The sound should be the water entering the downspout's top, but could also transmit from the water hitting the very bottom elbow at the ground. One solution is to remove a few gutter nails or screws back from the window & install rubber bushings or pads to insulate or isolate the gutter's connection to the house. Then, of course put your gutter screws or nails back in...a little loose will assist the padding.
A Second measure, is to back the gutter & downspout, give them more density. Like a stainless steel kitchen sink's noise reduction pad(s). As an example is Grace's Vycor Plus Ice & Water Shield self-adhesive flashing. The 4" wide by 75' long for $20 at home improvement stores should accomplish this quite well. You can build it up to dramatically deaden or eliminate that sound & then paint it to match.
I think you might find the majority of the noise comes from the downspout not the gutter. Also, once the heavy string or rope becomes soaked it will no longer slow anything as the water coming in will force water out at the same rate. The other problems would be how to fasten it in place without penetrating the roof, and how fast will it rot being outside.
A cheaper / easier solution might be to remove the gutter and downspout entirely and put stone under the eave to prevent splash-up.
If the sound you're complaining about is simply the sound of water dripping the 3 inches between the roof edge flashing and the bottom of the gutter, the solution may be to install a sloped flashing to allow the water to flow into the gutter rather than drop.

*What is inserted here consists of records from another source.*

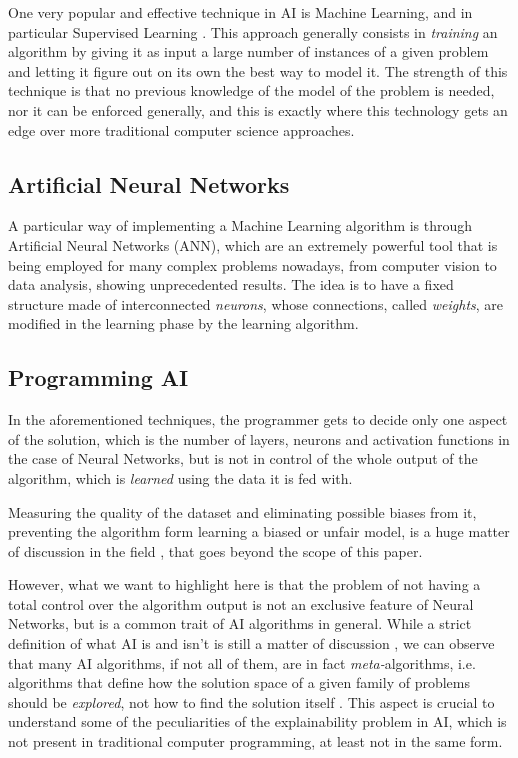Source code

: \documentclass[conference]{IEEEtran}
\newcommand{\cit}{\todo[tickmarkheight=0.2cm]{cit}}
\begin{document}
One very popular and effective technique in AI is Machine Learning, and in
particular Supervised Learning \cit. This approach generally consists in
\textit{training} an algorithm by giving it as input a large number of instances
of a given problem and letting it figure out on its own the best way to model it. The
strength of this technique is that no previous knowledge of the model of the
problem is needed, nor it can be enforced generally, and this is exactly
where this technology gets an edge over more traditional computer science
approaches.

\subsection{Artificial Neural Networks}
\label{sec:nn}

A particular way of implementing a Machine Learning algorithm is through Artificial Neural Networks (ANN), which are an extremely powerful tool that is being employed for many complex problems nowadays, from computer vision to data analysis, showing unprecedented results. The idea is to have a fixed structure made of interconnected \textit{neurons}, whose connections, called \textit{weights}, are modified in the learning phase by the learning algorithm.

\subsection{Programming AI}
\label{sec:aiprog}

In the aforementioned techniques, the programmer gets to decide only one aspect of the solution, which is the number of layers, neurons and activation functions in the case of Neural Networks, but is not in control of the whole output of the algorithm, which is \textit{learned} using the data it is fed with.

Measuring the quality of the dataset and eliminating possible biases from it, preventing the algorithm form learning a biased or unfair model, is a huge matter of discussion in the field \cit, that goes beyond the scope of this paper.

However, what we want to highlight here is that the problem of not having a total control over the algorithm output is not an exclusive feature of Neural Networks, but is a common trait of AI algorithms in general. While a strict definition of what AI is and isn't is still a matter of discussion \cit, we can observe that many AI algorithms, if not all of them, are in fact \textit{meta-}algorithms, i.e. algorithms that define how the solution space of a given family of problems should be \textit{explored}, not how to find the solution itself \cit. This aspect is crucial to understand some of the peculiarities of the explainability problem in AI, which is not present in traditional computer programming, at least not in the same form.
\end{document}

A flexible plastic or slightly angled metal flashing slid under the shingles and left in contact with the side or bottom of the gutter would do this.
You should confirm whether it's the downspout you are hearing, or the water entering the gutter. One of you can, carefully, use a ladder and a hose to see if the noise happens just when water enters the downspout, or as it flows along the gutter.
If the noise is from water entering the gutter, there are several foam inserts you can get. These are designed to prevent leaves clogging the gutter, but they may also slow the flow and prevent any "pinging" noises.